CRE has entered into a material transfer agreement with the NCI, pursuant to which the NCI has agreed to supply bryostatin required to synthesize Bryostatin-1 for our pre-clinical research and clinical trials. This agreement does not provide for a sufficient amount of bryostatin to support the completion of our clinical trials that we are required to conduct in order to seek FDA approval of Bryostatin-1 for the treatment of AD. Therefore, CRE or we will have to enter into one or more subsequent agreements with the NCI for the supply of additional amounts of bryostatin. If CRE or we are unable to secure such additional agreements or if the NCI otherwise discontinues for any reason supplying us with bryostatin, then we would have to either secure another source of bryostatin or discontinue our efforts to develop and commercialize Bryostatin-1 for the treatment of AD. In the interest of mitigating this risk, we have entered into license agreements with Stanford for the development of bryostatin structural derivatives known as "bryologs" and an accelerated synthesis of Bryostatin-1 as alternative potential sources of bryostatin. In addition, we entered into the Supply Agreement with BryoLogyx on June 9, 2020, pursuant to which BryoLogyx agreed to serve as our exclusive supplier of synthetic bryostatin. There can be no assurance that we will be able to secure future bryostatin supplies from any source on commercially reasonable terms, if at all.

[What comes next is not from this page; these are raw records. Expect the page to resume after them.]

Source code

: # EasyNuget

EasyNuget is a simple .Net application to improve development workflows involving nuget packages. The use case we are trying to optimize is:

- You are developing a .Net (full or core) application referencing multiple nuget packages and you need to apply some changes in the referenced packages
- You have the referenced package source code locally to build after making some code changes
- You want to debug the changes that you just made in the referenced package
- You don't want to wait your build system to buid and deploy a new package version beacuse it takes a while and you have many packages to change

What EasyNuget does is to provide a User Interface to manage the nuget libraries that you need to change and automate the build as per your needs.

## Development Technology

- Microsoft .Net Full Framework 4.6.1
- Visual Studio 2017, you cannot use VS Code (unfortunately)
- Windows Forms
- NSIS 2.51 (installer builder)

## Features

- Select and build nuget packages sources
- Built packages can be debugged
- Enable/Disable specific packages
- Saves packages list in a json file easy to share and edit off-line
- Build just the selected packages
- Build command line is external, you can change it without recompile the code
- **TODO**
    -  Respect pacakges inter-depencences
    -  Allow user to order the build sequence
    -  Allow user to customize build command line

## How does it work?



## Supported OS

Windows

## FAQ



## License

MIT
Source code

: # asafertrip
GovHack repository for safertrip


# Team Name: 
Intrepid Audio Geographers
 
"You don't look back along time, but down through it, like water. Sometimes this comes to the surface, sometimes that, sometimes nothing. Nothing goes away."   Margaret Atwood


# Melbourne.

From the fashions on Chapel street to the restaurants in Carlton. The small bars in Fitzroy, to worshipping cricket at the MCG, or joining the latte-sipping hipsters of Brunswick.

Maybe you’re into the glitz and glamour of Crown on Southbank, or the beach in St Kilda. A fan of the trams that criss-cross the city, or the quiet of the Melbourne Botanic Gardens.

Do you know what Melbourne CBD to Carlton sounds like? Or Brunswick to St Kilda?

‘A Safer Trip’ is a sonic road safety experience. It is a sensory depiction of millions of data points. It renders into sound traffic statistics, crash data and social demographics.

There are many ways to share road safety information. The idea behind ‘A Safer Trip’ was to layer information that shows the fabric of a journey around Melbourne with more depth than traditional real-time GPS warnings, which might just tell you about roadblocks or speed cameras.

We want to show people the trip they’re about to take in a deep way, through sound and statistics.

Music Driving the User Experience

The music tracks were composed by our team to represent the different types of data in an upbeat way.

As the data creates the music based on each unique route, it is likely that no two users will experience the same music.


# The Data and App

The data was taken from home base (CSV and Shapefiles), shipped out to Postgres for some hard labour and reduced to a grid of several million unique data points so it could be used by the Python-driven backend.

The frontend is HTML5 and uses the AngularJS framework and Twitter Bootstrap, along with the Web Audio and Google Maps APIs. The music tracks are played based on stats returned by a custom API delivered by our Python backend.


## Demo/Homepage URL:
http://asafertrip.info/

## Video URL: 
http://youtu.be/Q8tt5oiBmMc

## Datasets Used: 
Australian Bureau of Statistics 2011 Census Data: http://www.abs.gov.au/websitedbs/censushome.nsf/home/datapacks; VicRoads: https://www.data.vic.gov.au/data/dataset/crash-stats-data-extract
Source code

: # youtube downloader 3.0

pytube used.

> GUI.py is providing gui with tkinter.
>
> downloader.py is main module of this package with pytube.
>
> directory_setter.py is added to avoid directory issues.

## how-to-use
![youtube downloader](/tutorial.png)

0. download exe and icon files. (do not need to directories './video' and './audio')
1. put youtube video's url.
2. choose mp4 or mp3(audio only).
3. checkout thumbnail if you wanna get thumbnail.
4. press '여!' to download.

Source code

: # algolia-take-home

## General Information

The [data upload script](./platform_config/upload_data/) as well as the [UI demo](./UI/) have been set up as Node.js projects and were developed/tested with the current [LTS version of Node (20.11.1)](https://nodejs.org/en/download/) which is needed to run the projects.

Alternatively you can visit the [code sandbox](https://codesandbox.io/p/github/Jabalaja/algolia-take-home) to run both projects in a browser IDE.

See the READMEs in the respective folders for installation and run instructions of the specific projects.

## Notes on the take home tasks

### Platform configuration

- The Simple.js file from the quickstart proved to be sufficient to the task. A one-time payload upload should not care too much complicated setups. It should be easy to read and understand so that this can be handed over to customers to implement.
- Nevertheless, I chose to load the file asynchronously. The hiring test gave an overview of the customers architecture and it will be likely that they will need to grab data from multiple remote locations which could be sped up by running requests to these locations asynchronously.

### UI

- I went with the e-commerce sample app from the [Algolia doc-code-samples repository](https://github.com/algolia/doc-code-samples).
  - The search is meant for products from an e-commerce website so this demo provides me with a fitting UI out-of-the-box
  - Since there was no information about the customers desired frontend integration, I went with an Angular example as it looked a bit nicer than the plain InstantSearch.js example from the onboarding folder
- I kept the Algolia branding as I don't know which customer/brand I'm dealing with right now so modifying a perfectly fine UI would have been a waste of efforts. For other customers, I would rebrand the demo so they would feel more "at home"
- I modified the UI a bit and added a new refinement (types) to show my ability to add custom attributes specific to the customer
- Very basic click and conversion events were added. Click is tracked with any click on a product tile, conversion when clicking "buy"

We currently have no experience in sales, marketing or distribution. We do not anticipate having the resources in the foreseeable future to allocate to the sales and marketing of our proposed products. As a result, if our product development is successful, our future success will likely depend, in part, on our ability to enter into and maintain collaborative relationships with one or more third parties for sales, marketing or distribution, on the collaborator's strategic interest in the products we have under development and on such collaborator's ability to successfully market and sell any such products. We intend to pursue collaborative arrangements regarding the sales and marketing of our products as appropriate. However, we may not be able to establish or maintain such collaborative arrangements or, if we are able to do so, they may not have effective sales forces. To the extent that we decide not to, or are unable to, enter into collaborative arrangements with respect to the sales and marketing of our proposed products, significant capital expenditures, management resources and time will be required to establish and develop an in-house marketing and sales force with technical expertise. To the extent that we depend on third parties for marketing and distribution, any revenues received by us will depend upon the efforts of such third parties, which may not be successful.